By Mai Pham By Mai Pham | November 26, 2019 | Food & Drink,
Born and raised in Houston, brothers Ben and Chris Williams didn’t witness firsthand what their great-grandmother Lucille B. Smith achieved, but her legacy would ultimately help shape their futures. A pioneering African American culinarian, Smith made a vast contribution to the world of hospitality: a beloved culinary director at the luxury girls’ summer Camp Waldemar from 1928 to 1973, she leveraged her culinary skills into a business enterprise that included penning a cookbook, developing a college course curriculum for Prairie View A&M University and becoming one of the first African American woman in Texas to found her own company. Her famous chile biscuits would be served on American Airlines flights as well at the White House and to illustrious persons such as Martin Luther King Jr., Eleanor Roosevelt and former President Lyndon B. Johnson.
Two generations later, the Williams brothers have taken up Smith’s pioneering baton to forge a hospitality business that is blazing trails as well. In 2012, Ben helped Chris open Lucille’s, a charming Southern restaurant in Houston’s Museum District, of which Chris is still owner and executive chef. While paying homage to his great-grandmother by offering dishes such as her famed biscuits, Chris, a classically trained chef with a degree from Le Cordon Bleu in Austin, also wanted to break the mold of how people in Houston viewed Southern food.

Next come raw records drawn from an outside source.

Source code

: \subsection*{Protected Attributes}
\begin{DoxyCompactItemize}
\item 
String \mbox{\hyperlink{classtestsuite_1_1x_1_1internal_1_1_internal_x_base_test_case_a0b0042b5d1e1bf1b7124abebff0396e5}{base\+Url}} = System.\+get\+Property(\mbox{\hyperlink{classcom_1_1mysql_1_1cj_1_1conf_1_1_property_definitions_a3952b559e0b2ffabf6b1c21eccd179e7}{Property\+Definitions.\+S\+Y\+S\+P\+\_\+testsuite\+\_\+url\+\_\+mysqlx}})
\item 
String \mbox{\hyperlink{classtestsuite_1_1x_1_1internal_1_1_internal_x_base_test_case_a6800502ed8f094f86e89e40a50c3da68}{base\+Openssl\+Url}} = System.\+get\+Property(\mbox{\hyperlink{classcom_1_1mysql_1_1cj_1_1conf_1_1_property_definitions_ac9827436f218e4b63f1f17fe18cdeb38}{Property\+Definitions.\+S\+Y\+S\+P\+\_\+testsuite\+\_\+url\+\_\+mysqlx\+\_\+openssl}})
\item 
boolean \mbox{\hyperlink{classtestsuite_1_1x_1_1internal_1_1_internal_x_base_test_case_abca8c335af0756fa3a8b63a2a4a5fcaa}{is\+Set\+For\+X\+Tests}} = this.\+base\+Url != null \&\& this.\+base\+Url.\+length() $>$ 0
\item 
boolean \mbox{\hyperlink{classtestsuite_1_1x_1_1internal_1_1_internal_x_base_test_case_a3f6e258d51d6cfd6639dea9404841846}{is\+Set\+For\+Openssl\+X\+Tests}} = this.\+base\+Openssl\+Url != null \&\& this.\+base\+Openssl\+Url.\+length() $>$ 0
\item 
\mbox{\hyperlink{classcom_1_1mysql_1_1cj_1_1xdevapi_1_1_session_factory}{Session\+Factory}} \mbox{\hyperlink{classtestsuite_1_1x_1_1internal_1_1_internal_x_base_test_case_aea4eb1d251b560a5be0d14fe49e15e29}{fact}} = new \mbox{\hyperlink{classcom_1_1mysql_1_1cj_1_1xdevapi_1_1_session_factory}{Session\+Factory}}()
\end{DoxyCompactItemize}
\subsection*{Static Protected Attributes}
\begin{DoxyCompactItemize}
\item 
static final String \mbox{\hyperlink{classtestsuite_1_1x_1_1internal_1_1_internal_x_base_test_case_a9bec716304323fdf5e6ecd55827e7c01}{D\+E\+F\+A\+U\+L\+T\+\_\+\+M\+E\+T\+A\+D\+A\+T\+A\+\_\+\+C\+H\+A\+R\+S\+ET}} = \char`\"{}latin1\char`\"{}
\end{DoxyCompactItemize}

“People equate soul food with Southern cuisine, and that’s not what we’re doing here,” he says. “What makes our food Southern is the ingredients we use,” he explains, adding that he draws from the abundance of local Gulf Coast ingredients and the restaurant’s own backyard organic garden to create his seasonal menus. “Yes, we have fried chicken, but we’ve also got blackened catfish and grits with oxtail broth and onions escabeche,” he says.
Perhaps more important than the cuisine, Lucille’s has helped to dispel stereotypes. “When Lucille’s hit the scene, it switched up the way that people saw black-driven restaurants. We opened up and we got everybody—from politicians to a diverse crowd—in here breaking bread together.”

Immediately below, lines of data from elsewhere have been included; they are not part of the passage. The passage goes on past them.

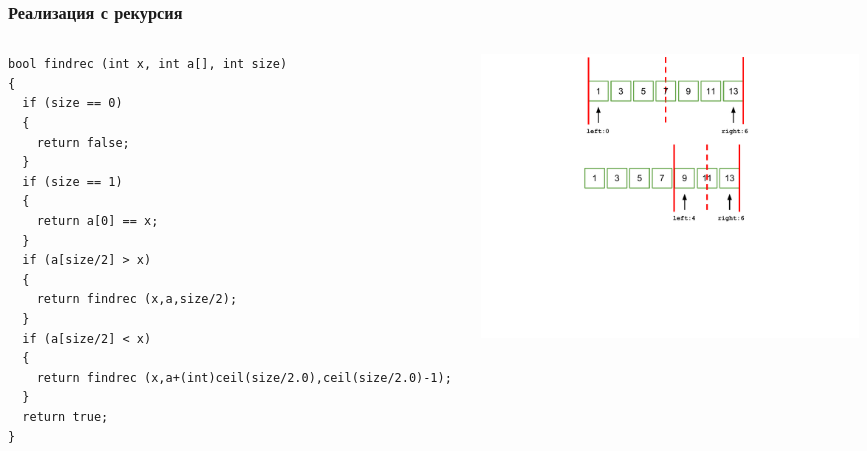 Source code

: \documentclass{beamer}
\begin{document}
\begin{frame}[fragile]
\frametitle{Реализация с рекурсия}



\begin{columns}[t]
  \begin{column}{0.5\textwidth}

\begin{lstlisting}
bool findrec (int x, int a[], int size)
{
  if (size == 0)
  {
    return false;
  }
  if (size == 1)
  {
    return a[0] == x;
  }
  if (a[size/2] > x)
  {
    return findrec (x,a,size/2);
  }
  if (a[size/2] < x)
  {
    return findrec (x,a+(int)ceil(size/2.0),ceil(size/2.0)-1);
  }
  return true;
}
\end{lstlisting}


  \end{column}
  \begin{column}{0.5\textwidth}
\vspace*{-1pt}
\hspace*{-50pt}
\includegraphics[width=10cm]{images/binsearch_smaller} 

  \end{column}
\end{columns}



\end{frame}
\end{document}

With Chris making waves in the kitchen, Ben has moved on to a new culinary endeavor: perfecting a proprietary distilling method to create Texas’ first hemp-based vodka. Named Highway Vodka, the handcrafted, handbottled spirit launched earlier this year and is now available at Spec’s Wine, Spirits & Finer Foods, Total Wine & More, and at bars and restaurants throughout Houston, including Anvil Bar & Refuge and B.B. Lemon Montrose.
“Lucille was honest about her work, serious about her craft and passionate about hospitality and giving back to the community,” says Ben. “She created the food space and environment for people to enjoy, and that’s at the heart of everything we strive for, both at Lucille’s and Highway Vodka.”